Your goal: Output only the stretch of the listing that starts at the line containing "create new account in liara.ir" and ends at the line containing "if yoursite.com/links didn't", reproduced exactly with both ends.
[Opening Materials provided section]
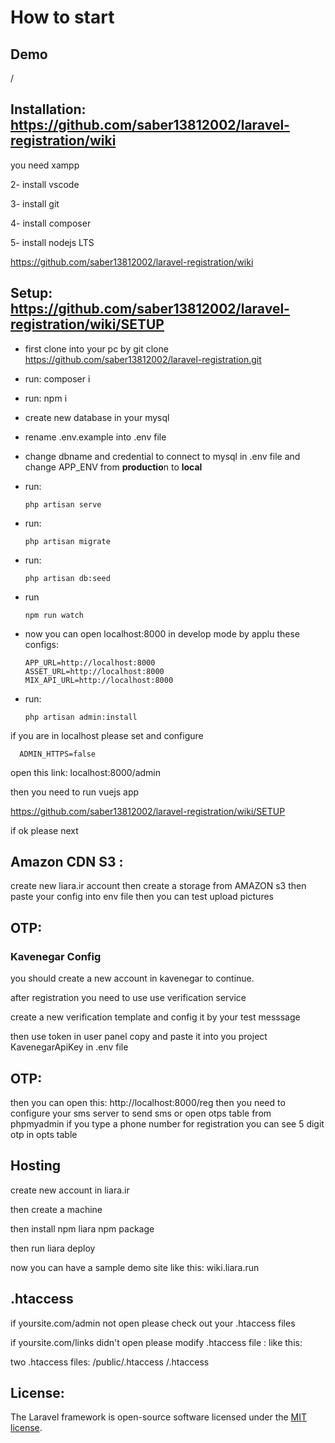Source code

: # How to start


## Demo

/

## Installation: https://github.com/saber13812002/laravel-registration/wiki

you need xampp 

2- install vscode 

3- install git

4- install composer

5- install nodejs LTS

https://github.com/saber13812002/laravel-registration/wiki

## Setup: https://github.com/saber13812002/laravel-registration/wiki/SETUP

- first clone into your pc by git clone https://github.com/saber13812002/laravel-registration.git
- run: composer i
- run: npm i
- create new database in your mysql
- rename .env.example into .env file
- change dbname and credential to connect to mysql in .env file and change APP_ENV from **productio**n to **local**
- run: 

      php artisan serve

- run: 

      php artisan migrate
        
- run: 

      php artisan db:seed
        
        
- run 

      npm run watch
      
- now you can open localhost:8000 in develop mode by applu these configs:

      APP_URL=http://localhost:8000
      ASSET_URL=http://localhost:8000
      MIX_API_URL=http://localhost:8000

- run: 

      php artisan admin:install

if you are in localhost please set and configure 

      ADMIN_HTTPS=false
    
open this link: localhost:8000/admin

then you need to run vuejs app


https://github.com/saber13812002/laravel-registration/wiki/SETUP

if ok please next

## Amazon CDN S3 :

create new liara.ir account 
then create a storage from AMAZON s3
then paste your config into env file
then you can test upload pictures


## OTP:

### Kavenegar Config

you should create a new account in kavenegar to continue.

after registration you need to use use verification service

create a new verification template and config it by your test messsage 

then use token in user panel copy and paste it into you project KavenegarApiKey in .env file

## OTP:

then you can open this: http://localhost:8000/reg
then you need to configure your sms server to send sms or open otps table from phpmyadmin
if you type a phone number for registration you can see 5 digit otp in opts table

## Hosting

create new account in liara.ir

then create a machine

then install npm liara npm package

then run liara deploy

now you can have a sample demo site like this: wiki.liara.run


## .htaccess

if yoursite.com/admin not open please check out your .htaccess files 

if yoursite.com/links didn't open please modify .htaccess file : like this:

two .htaccess files: /public/.htaccess /.htaccess

## License:

The Laravel framework is open-source software licensed under the [MIT license](https://opensource.org/licenses/MIT).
[Closing Materials provided section]
Response to the exercise:
create new account in liara.ir

then create a machine

then install npm liara npm package

then run liara deploy

now you can have a sample demo site like this: wiki.liara.run


## .htaccess

if yoursite.com/admin not open please check out your .htaccess files 

if yoursite.com/links didn't open please modify .htaccess file : like this:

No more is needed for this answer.